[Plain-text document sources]
=-=-=-=-=

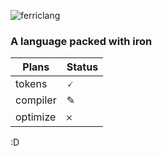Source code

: ![ferriclang](https://user-images.githubusercontent.com/41879253/129454122-7e6c6518-a871-4bd7-a6bd-84d5067e99fd.png)

### A language packed with iron

| Plans | Status |
| ----- | ------ |
| tokens | 🗸 |
| compiler | ✎ |
| optimize | 𐄂 |

:D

=-=-=-=-=

### Work task
Omit the pictures; set down each record exactly.

### Result of this exercise
Source code

: ![ferriclang](https://user-images.githubusercontent.com/41879253/129454122-7e6c6518-a871-4bd7-a6bd-84d5067e99fd.png)

### A language packed with iron

| Plans | Status |
| ----- | ------ |
| tokens | 🗸 |
| compiler | ✎ |
| optimize | 𐄂 |

:D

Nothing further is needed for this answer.